Only the woman is just not material for leadership. She has no history in the history of the country’s struggle for liberation or in subsequent political developments there. Her only claim to fame is that she stole Comrade Bob’s heart as a typist in the presidential clerks’ pool, and with that she wants to steal a march on the various contenders for Mugabe’s throne.

Grace, who is known for her spendthrift ways, has distinguished herself in other ways, notably with the vituperative statements she has used to attack the former vice president of the country, Joyce Mujuru, who is accused of plotting to assassinate Comrade Bob and herself, “Gaddafi style,” whatever that may mean.

Mujuru is the widow of liberation hero-general Solomon Mujuru — nom de guerre, Rex Nhongo — whose death in a daytime home fire on his farm remains as mysterious as the other many deaths that have littered the long and tortuous political road that the country has travelled.

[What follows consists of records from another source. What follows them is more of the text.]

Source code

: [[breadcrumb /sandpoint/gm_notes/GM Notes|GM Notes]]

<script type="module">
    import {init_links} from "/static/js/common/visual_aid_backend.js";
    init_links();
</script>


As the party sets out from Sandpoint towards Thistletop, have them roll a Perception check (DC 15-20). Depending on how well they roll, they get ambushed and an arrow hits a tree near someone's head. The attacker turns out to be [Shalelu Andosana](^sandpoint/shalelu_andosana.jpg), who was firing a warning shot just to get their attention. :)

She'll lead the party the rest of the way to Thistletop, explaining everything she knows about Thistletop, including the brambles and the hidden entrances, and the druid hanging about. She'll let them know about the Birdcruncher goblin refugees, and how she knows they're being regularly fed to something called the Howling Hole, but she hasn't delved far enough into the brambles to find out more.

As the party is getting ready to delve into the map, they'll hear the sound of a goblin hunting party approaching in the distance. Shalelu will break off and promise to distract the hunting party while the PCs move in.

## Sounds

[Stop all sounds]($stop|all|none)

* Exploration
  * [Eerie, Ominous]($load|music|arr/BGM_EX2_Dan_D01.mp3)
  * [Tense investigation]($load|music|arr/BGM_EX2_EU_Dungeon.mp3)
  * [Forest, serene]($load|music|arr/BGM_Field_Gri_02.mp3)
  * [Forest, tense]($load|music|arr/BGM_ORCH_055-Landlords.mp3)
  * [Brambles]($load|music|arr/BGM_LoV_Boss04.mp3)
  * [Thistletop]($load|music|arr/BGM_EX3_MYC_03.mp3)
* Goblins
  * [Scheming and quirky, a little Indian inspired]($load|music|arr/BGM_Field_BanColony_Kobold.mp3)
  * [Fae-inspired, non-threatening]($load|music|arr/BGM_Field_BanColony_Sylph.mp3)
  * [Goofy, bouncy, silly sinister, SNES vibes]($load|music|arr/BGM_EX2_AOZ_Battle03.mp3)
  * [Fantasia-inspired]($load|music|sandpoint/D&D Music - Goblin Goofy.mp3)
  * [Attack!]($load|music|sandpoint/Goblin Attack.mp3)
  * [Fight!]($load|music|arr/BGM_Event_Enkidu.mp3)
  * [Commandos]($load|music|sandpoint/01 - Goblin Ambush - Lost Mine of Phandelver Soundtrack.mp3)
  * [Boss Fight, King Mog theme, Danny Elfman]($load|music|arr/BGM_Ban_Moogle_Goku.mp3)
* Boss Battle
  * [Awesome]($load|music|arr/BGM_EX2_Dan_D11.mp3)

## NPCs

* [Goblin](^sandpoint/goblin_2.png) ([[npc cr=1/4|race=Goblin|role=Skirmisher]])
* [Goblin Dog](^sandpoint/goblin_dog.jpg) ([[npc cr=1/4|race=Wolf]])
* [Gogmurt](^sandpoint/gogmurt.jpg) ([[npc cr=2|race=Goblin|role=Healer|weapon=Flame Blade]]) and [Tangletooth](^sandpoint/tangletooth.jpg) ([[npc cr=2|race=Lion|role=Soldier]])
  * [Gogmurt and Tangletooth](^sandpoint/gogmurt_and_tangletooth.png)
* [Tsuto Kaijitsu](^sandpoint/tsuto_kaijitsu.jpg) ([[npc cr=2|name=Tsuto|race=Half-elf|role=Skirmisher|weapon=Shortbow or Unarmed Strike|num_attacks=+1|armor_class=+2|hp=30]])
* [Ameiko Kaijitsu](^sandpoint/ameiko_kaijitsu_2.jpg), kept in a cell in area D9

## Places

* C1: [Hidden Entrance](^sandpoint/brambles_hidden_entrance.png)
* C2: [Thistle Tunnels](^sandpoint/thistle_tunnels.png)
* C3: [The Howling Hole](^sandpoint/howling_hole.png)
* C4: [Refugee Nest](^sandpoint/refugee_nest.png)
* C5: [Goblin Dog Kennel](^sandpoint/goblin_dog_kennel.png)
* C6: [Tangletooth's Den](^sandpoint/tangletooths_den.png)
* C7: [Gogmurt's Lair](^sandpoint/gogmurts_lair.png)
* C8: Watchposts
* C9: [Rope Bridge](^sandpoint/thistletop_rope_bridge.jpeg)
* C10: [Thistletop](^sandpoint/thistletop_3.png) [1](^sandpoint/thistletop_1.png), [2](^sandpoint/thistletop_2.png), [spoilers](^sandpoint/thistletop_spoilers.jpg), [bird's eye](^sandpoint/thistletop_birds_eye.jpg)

Rather than a modern state born of a modern liberation movement, Mugabe’s party and government are increasingly akin to some medieval court, complete with the political plots and sexual intrigues, sharp daggers and poisoned chalices.

Still, our comrade manages to spare the time to give academic mentorship to favourite learners. Under his tutelage, Grace Mugabe obtained a PhD in sociology after only a couple of months of study.

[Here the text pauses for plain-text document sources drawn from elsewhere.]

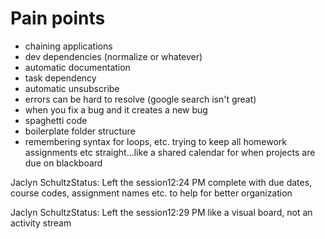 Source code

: # Pain points
- chaining applications
- dev dependencies (normalize or whatever)
- automatic documentation
- task dependency
- automatic unsubscribe
- errors can be hard to resolve (google search isn't great)
- when you fix a bug and it creates a new bug
- spaghetti code
- boilerplate folder structure
- remembering syntax for loops, etc.
trying to keep all homework assignments etc straight...like a shared calendar for when projects are due on blackboard 

Jaclyn SchultzStatus: Left the session12:24 PM
complete with due dates, course codes, assignment names etc. to help for better organization

Jaclyn SchultzStatus: Left the session12:29 PM
like a visual board, not an activity stream
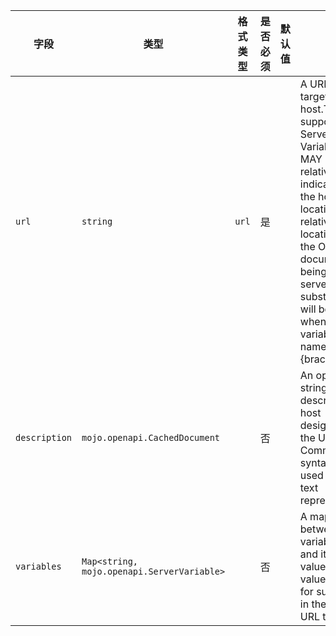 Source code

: | 字段 | 类型 | 格式类型 | 是否必须 | 默认值 | 说明 |
|---|---|---|---|---|---|
| `url` | `string` | `url` | 是 |  | A URL to the target host.This URL supports Server Variables and MAY be relative, to indicate that the host location is relative to the location where the OpenAPI document is being served.Variable substitutions will be made when a variable is named in {brackets}. |
| `description` | `mojo.openapi.CachedDocument` |  | 否 |  | An optional string describing the host designated by the URL. CommonMark syntax MAY be used for rich text representation. |
| `variables` | `Map<string, mojo.openapi.ServerVariable>` |  | 否 |  | A map between a variable name and its value.The value is used for substitution in the server's URL template. |
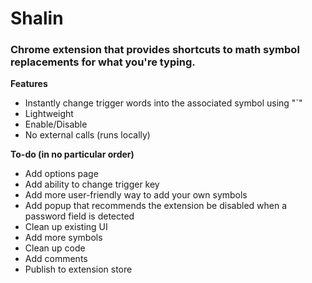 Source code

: # Shalin
### Chrome extension that provides shortcuts to math symbol replacements for what you're typing.

**Features**
- Instantly change trigger words into the associated symbol using "`"
- Lightweight
- Enable/Disable
- No external calls (runs locally)

**To-do (in no particular order)**
- Add options page
- Add ability to change trigger key
- Add more user-friendly way to add your own symbols
- Add popup that recommends the extension be disabled when a password field is detected
- Clean up existing UI
- Add more symbols
- Clean up code
- Add comments
- Publish to extension store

The university has not been able to name her supervisor, but who says she needed any other apart from her multi-degree holder husband? It’s another example of what spouses can infuse each other with.

But what Comrade Bob may not understand is that his love for Grace may augur ill for his country.

Jenerali Ulimwengu is chairman of the board of the Raia Mwema newspaper and an advocate of the High Court in Dar es Salaam. E-mail: [email protected]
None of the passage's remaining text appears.